The House of Commons Health Committee is appointed by the House of Commons to examine the policy, administration and expenditure of the Department of Health and its associated bodies.

The responsibilities of the Minister of State for School Standards and Minister for Equalities within the Department for Education (DfE) include children and young people's mental health in schools.

The Children's Commissioner for England is an independent statutory office, which aims to promote and protect the interests of children and young people across a range of areas, including physical and mental health. The Commissioner speaks up for children and young people so that policymakers and the people who have an impact on their lives take their views and interests into account when making decisions about them.

Main non-public actors involved in policy-making          

There is a wide range of non-government organisations which seek to influence policy making in young people’s health and wellbeing. These include:

The Kings Fund is an independent charity working to improve health and care in England by undertaking research and analysis, developing individuals, teams and organisations, building capability to improve care, promoting understanding of the health and social care system and bringing people together – through events and networks.  

The Nuffield Trust is an independent health think tank providing evidence-based research and policy analysis and informing and generating debate, to learn, share knowledge and debate.

The Association for Young People’s Health (AYPH) is a charity working in the area of young people’s health. Its work includes:

  • involving young people and making sure their views are heard
  • working with healthcare providers to improve services for young people
  • improving access to information, resources and innovation
  • promoting evidence-based practice and highlighting important data
  • increasing communication between practitioners from different sectors.

The Youth Sport Trust is a charity which promotes awareness of how physical education and school sport can deliver whole school positive outcomes to improve attainment, physical and mental wellbeing and inclusion.

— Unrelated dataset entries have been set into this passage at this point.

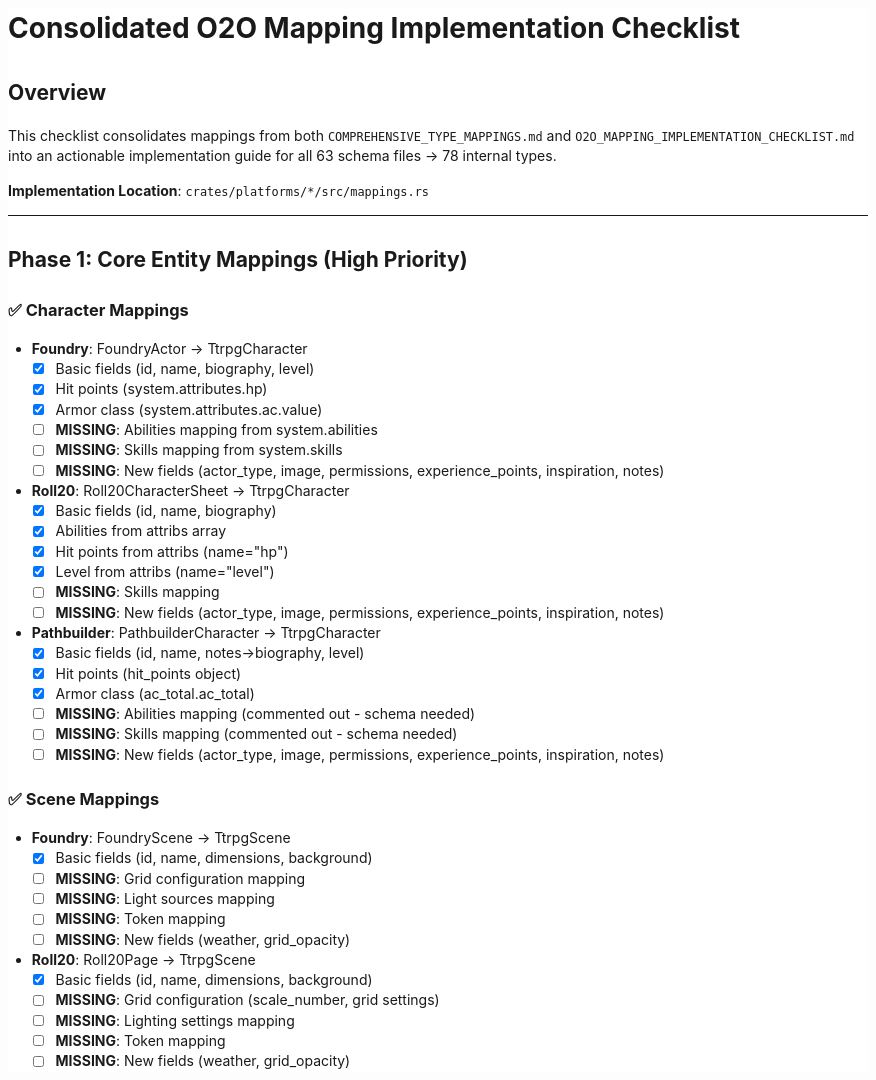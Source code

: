# Consolidated O2O Mapping Implementation Checklist

## Overview
This checklist consolidates mappings from both `COMPREHENSIVE_TYPE_MAPPINGS.md` and `O2O_MAPPING_IMPLEMENTATION_CHECKLIST.md` into an actionable implementation guide for all 63 schema files → 78 internal types.

**Implementation Location**: `crates/platforms/*/src/mappings.rs`

---

## Phase 1: Core Entity Mappings (High Priority)

### ✅ Character Mappings
- **Foundry**: FoundryActor → TtrpgCharacter
  - [x] Basic fields (id, name, biography, level)
  - [x] Hit points (system.attributes.hp)
  - [x] Armor class (system.attributes.ac.value)
  - [ ] **MISSING**: Abilities mapping from system.abilities
  - [ ] **MISSING**: Skills mapping from system.skills
  - [ ] **MISSING**: New fields (actor_type, image, permissions, experience_points, inspiration, notes)

- **Roll20**: Roll20CharacterSheet → TtrpgCharacter  
  - [x] Basic fields (id, name, biography)
  - [x] Abilities from attribs array
  - [x] Hit points from attribs (name="hp")
  - [x] Level from attribs (name="level")
  - [ ] **MISSING**: Skills mapping
  - [ ] **MISSING**: New fields (actor_type, image, permissions, experience_points, inspiration, notes)

- **Pathbuilder**: PathbuilderCharacter → TtrpgCharacter
  - [x] Basic fields (id, name, notes→biography, level)
  - [x] Hit points (hit_points object)
  - [x] Armor class (ac_total.ac_total)
  - [ ] **MISSING**: Abilities mapping (commented out - schema needed)
  - [ ] **MISSING**: Skills mapping (commented out - schema needed)
  - [ ] **MISSING**: New fields (actor_type, image, permissions, experience_points, inspiration, notes)

### ✅ Scene Mappings
- **Foundry**: FoundryScene → TtrpgScene
  - [x] Basic fields (id, name, dimensions, background)
  - [ ] **MISSING**: Grid configuration mapping
  - [ ] **MISSING**: Light sources mapping
  - [ ] **MISSING**: Token mapping
  - [ ] **MISSING**: New fields (weather, grid_opacity)

- **Roll20**: Roll20Page → TtrpgScene
  - [x] Basic fields (id, name, dimensions, background)
  - [ ] **MISSING**: Grid configuration (scale_number, grid settings)
  - [ ] **MISSING**: Lighting settings mapping
  - [ ] **MISSING**: Token mapping
  - [ ] **MISSING**: New fields (weather, grid_opacity)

The Association for Physical Education (afPE) is the membership subject association for physical education. Its main purpose is to promote and maintain high standards and safe practice in all aspects and at all levels of physical education, school sport and physical activity influencing developments at national and local levels that will impact on pupils’ physical health and emotional well-being.

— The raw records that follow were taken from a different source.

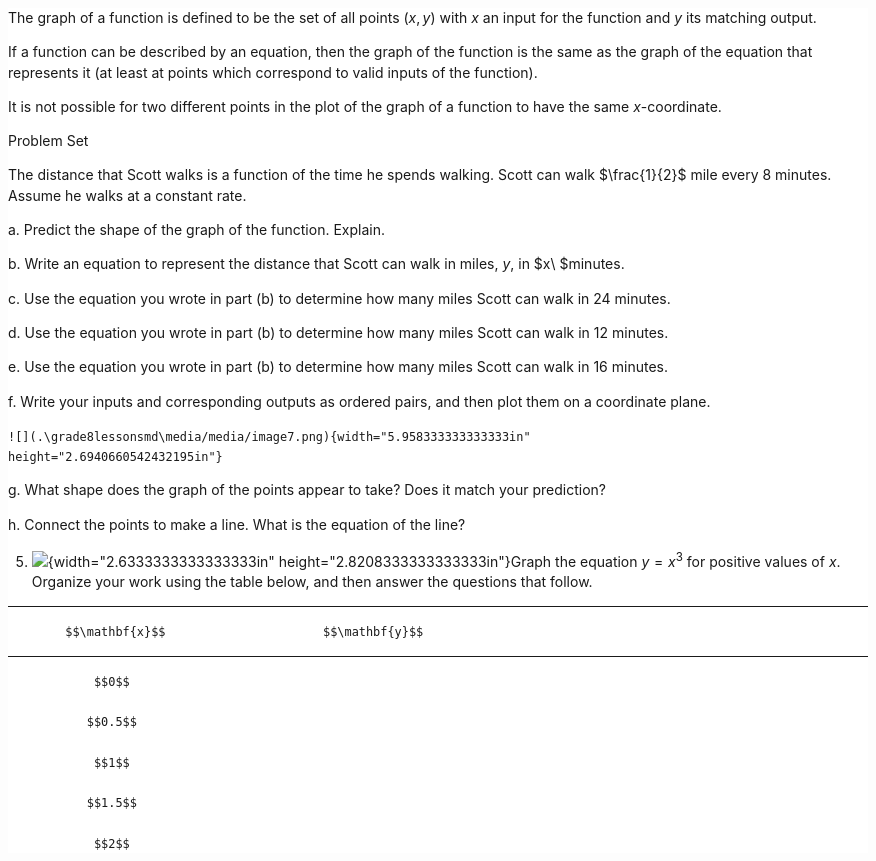 The graph of a function is defined to be the set of all points $(x,y)$
with $x$ an input for the function and $y$ its matching output.

If a function can be described by an equation, then the graph of the
function is the same as the graph of the equation that represents it (at
least at points which correspond to valid inputs of the function).

It is not possible for two different points in the plot of the graph of
a function to have the same $x$-coordinate.

Problem Set

The distance that Scott walks is a function of the time he spends
walking. Scott can walk $\frac{1}{2}$ mile every $8$ minutes. Assume he
walks at a constant rate.

a.  Predict the shape of the graph of the function. Explain.

b.  Write an equation to represent the distance that Scott can walk in
    miles, $y$, in $x\ $minutes.

c.  Use the equation you wrote in part (b) to determine how many miles
    Scott can walk in $24$ minutes.

d.  Use the equation you wrote in part (b) to determine how many miles
    Scott can walk in $12$ minutes.

e.  Use the equation you wrote in part (b) to determine how many miles
    Scott can walk in $16$ minutes.

f.  Write your inputs and corresponding outputs as ordered pairs, and
    then plot them on a coordinate plane.

    ![](.\grade8lessonsmd\media/media/image7.png){width="5.958333333333333in"
    height="2.6940660542432195in"}

g.  What shape does the graph of the points appear to take? Does it
    match your prediction?

h.  Connect the points to make a line. What is the equation of the line?



5.  ![](.\grade8lessonsmd\media/media/image8.png){width="2.6333333333333333in"
    height="2.8208333333333333in"}Graph the equation $y = x^{3}$ for
    positive values of $x$. Organize your work using the table below,
    and then answer the questions that follow.

  -----------------------------------------------------------------------
            $$\mathbf{x}$$                      $$\mathbf{y}$$
  ---------------------------------- ------------------------------------
                $$0$$                

               $$0.5$$               

                $$1$$                

               $$1.5$$               

                $$2$$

The Royal Society for Public Health (RSPH) is an independent, multidisciplinary charity dedicated to the improvement of the public’s health and wellbeing. Its object is to inform policy and practice, and educate and support communities and individuals to live healthily.

The Young Health Movement (YHM) is a peer driven approach to raising public health awareness among young people, run by RSPH. YHM works with a wide variety of young people’s services, including local authorities, schools and colleges, youth centres and organisations, charities and community groups. It has developed a national network of young people’s health and wellbeing services, resources and points of information.

Cross-sectoral cooperation

Cross-sectoral cooperation is embedded in the approach to policy making. For example, Public Health England has produced a framework for national and local action to address the specific public health needs of young people and ensure their future health, Improving Young People’s Health and Wellbeing. This framework was developed with support from the charity Association of Young People’s Health and with input from  across health, education, youth services and local and national government.

The statutory Health and Wellbeing Boards, established under the Health and Social Care Act 2012, act as forums in which  leaders from the local health and care system can work together to improve the health and wellbeing of their local populations. They bring together clinical, political, professional and community leaders to address local health challenges.